Although I work for a Trek dealer, I've never had much of an urge to get one. The full carbon bikes, from the original 5000 series, to the Madone's, to the SL's, while being fine bikes, have just left me cold. I admit I'm a fan of steel, having "grown up" on Reynolds and Columbus tubed frames. In fact, all three in my current stable are steel, two Reynolds 531's and a Dedacciai EOM 16.5, with a Columbus SL fixie on the way. Call me a retro grouch (the Trek rep certainly thinks so.)

Here in Orange County CA we've seen a significant drop in road bike sales.
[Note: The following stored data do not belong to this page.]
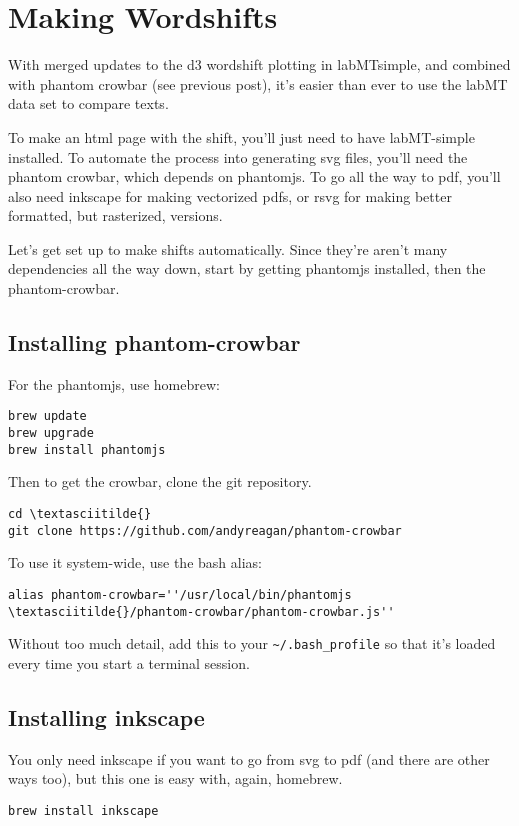\section{Making Wordshifts}
\label{wordshifts::doc}\label{wordshifts:making-wordshifts}
With merged updates to the d3 wordshift plotting in labMTsimple, and combined with phantom crowbar (see previous post), it's easier than ever to use the labMT data set to compare texts.

To make an html page with the shift, you'll just need to have labMT-simple installed.
To automate the process into generating svg files, you'll need the phantom crowbar, which depends on phantomjs.
To go all the way to pdf, you'll also need inkscape for making vectorized pdfs, or rsvg for making better formatted, but rasterized, versions.

Let's get set up to make shifts automatically.
Since they're aren't many dependencies all the way down, start by getting phantomjs installed, then the phantom-crowbar.


\subsection{Installing phantom-crowbar}
\label{wordshifts:installing-phantom-crowbar}
For the phantomjs, use homebrew:
\begin{lstlisting}
brew update
brew upgrade
brew install phantomjs
\end{lstlisting}

Then to get the crowbar, clone the git repository.
\begin{lstlisting}
cd \textasciitilde{}
git clone https://github.com/andyreagan/phantom-crowbar
\end{lstlisting}

To use it system-wide, use the bash alias:
\begin{lstlisting}
alias phantom-crowbar=''/usr/local/bin/phantomjs \textasciitilde{}/phantom-crowbar/phantom-crowbar.js''
\end{lstlisting}

Without too much detail, add this to your \lstinline{~/.bash_profile} so that it's loaded every time you start a terminal session.


\subsection{Installing inkscape}
\label{wordshifts:installing-inkscape}
You only need inkscape if you want to go from svg to pdf (and there are other ways too), but this one is easy with, again, homebrew.
\begin{lstlisting}
brew install inkscape
\end{lstlisting}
I think there is a lot to be said for the "Lance Factor" (and maybe the doping scandals.) We're sitting on so many '06 Madone's, despite heavily discounting them, that we didn't order any '07's for the floor. I also thought it was interesting that Trek was offering '07 5.2's and 5.9's for "employee purchase" at almost ridiculously low prices (and no, I won't say what!)

I've even told my manager and the Trek rep that I'm glad we didn't stock up on '07's as we'd be in the same boat with them. I think potential road buyers are going to pass right over them. Selling bikes at or near cost is a sure way to go out of business.
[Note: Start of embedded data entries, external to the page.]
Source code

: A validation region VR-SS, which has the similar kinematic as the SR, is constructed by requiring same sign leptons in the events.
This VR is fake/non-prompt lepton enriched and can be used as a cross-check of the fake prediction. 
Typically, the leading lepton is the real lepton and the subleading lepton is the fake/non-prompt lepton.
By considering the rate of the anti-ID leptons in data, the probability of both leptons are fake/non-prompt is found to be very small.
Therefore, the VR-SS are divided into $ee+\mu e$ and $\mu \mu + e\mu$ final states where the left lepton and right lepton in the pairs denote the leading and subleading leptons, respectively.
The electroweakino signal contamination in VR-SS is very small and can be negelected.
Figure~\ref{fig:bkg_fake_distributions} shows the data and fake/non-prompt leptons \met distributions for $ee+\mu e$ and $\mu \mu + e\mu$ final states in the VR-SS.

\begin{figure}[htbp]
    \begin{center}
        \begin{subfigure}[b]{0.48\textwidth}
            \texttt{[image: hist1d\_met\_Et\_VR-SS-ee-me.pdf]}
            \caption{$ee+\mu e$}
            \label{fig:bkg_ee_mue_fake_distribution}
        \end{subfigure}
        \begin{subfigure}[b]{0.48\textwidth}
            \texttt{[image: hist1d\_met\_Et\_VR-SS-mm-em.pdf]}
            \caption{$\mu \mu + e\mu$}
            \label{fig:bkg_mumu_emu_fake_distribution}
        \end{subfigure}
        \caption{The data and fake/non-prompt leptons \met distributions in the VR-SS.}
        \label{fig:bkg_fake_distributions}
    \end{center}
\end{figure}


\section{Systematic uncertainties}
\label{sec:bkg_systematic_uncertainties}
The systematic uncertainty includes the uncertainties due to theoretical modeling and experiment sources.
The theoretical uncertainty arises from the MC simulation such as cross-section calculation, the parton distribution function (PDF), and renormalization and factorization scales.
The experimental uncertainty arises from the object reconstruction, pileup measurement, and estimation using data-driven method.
That being said, I think the new Madone's are a "great leap forward," and a pleasant surprise considering how generally conservative Trek historically has been. Now, if they just had a "Campy Equipped" model, I might have to change my thinking altogether.


----------



## mtbdcd (Jul 7, 2002)

New Madone's look really nice. Still can't understand the seat mast thing on the Madones or all the other carbon bikes. What is wrong with the old design with normal seatpost. It does look like Trek did a good job on it though. Although it does lock you into a Trek/Bontrager type seat mount.
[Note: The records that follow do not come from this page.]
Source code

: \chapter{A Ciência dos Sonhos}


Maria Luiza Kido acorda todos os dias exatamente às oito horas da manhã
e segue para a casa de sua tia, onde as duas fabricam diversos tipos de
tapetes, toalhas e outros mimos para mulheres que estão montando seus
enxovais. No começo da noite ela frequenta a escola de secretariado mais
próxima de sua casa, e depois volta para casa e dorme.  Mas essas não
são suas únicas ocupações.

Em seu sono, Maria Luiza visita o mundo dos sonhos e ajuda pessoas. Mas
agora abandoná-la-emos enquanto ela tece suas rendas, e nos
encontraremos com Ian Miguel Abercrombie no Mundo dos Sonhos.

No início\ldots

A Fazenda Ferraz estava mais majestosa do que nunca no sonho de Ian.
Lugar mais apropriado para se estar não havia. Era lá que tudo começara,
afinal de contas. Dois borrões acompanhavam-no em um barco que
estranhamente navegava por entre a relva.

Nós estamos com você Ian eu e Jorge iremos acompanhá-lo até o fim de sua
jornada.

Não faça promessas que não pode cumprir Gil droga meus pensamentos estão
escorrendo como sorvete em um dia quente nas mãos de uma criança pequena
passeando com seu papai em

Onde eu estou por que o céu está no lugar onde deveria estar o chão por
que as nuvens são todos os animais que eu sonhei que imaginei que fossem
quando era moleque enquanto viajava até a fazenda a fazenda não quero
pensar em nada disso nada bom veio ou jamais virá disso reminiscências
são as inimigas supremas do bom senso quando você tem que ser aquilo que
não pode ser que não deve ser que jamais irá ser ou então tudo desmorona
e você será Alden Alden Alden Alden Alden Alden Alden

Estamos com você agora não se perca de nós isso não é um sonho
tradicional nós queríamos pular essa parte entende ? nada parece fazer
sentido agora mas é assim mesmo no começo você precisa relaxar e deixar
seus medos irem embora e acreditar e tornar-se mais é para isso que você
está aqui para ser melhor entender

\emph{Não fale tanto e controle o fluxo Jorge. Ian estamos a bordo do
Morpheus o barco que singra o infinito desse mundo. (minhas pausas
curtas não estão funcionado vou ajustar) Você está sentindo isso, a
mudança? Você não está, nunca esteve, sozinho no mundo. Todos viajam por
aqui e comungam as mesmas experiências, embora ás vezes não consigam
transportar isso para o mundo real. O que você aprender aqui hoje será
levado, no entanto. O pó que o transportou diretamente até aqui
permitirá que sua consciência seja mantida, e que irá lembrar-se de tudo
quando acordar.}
I will have to admit, i have never seen an OCLV Trek i didn't like. And since i started riding carbon have never seen or been on a steel bike i liked at all. 

Different likes is what makes the world go around


----------



## shoerhino (Aug 13, 2004)

mtbdcd said:


> What is wrong with the old design with normal seatpost.


I think I read that Trek felt like that they could save some weight with the new seatpost design - check it out below..

Traditional seatpost systems place the clamping mechanism at a very high stress point on the frame, requiring the seat tube to be overbuilt to withstand the rocking forces of the post. The all-new Madone's seat mast design solves this problem by eliminating the post entirely and moving the clamping mechanism above the stress zone. This design not only achieves a 25% weight reduction compared to a standard carbon seatpost, but also allows the seat tube to flex in a more natural way, improving vertical compliance by 39% compared to last year's Madone.


----------



## shoerhino (Aug 13, 2004)

I had the opportunity to see the new Madones this weekend at our local bike shop as I was taking a Race X Light wheel in for repair (it had developed cracks in the rim). The Trek test ride trailer was there and I talked to Trek rep about the new Madones for quite a while, although a lot of the information he gave me is explained on the website. I didn't have time to ride one and I wasn't dressed for the occasion anyway.

Overall, I thought the new Madones looked great. I was telling the rep that I had a 2006 Madone and he hinted that I should sell it and get a new Madone. I think I'd take a bath on that deal...

Anyway, I got a Madone brochure that lists that fuselage weights (which it says includes frame, fork, seatpost/cap, headset and bottom bracket inserts) of various bikes. The new Madone weighs 1428g for the 56 cm frame. 

Other bikes listed weights are:

1785g - Specialed Roubaix (56)
1647g - Orbea Orca (54)
1637g - Madone 6.9 (56)
1594g - Specialized Tarmac (56)
1487g - Cervelo R3 (56)
1463g - Giant TCR (50)
1348g - Scott Addict (56)


----------



## WhiskeyNovember (May 31, 2003)

Richard said:


> I admit I'm a fan of steel, having "grown up" on Reynolds and Columbus tubed frames. In fact, all three in my current stable are steel, two Reynolds 531's and a Dedacciai EOM 16.5, with a Columbus SL fixie on the way. Call me a retro grouch (the Trek rep certainly thinks so.)


Nothing wrong with riding what makes you enthusiastic. : )


----------



## Daddy yo yo (Apr 2, 2005)

what would it take to get me to buy a 2008 madone? well, i guess, first of all my current 2007 6.9 ssl would have to be broken. then, no more 2007 madone ssl 6.9 had to be available as it has to be the hottest color ever seen on a trek (p1 are an option but expensive). and then the 2008 madone would have to have a *HORIZONTAL* top tube. as none of these will hopefully/possibly/definitely happen, i won't buy one...  

but ask me again in 2-3 years, everything could be different then!


----------



## mikbowyer (Feb 20, 2006)

lol the 2008 madone is listed as the "current" madone on the trek dealer website, and the rest are listed as 2007 madones.

irony


----------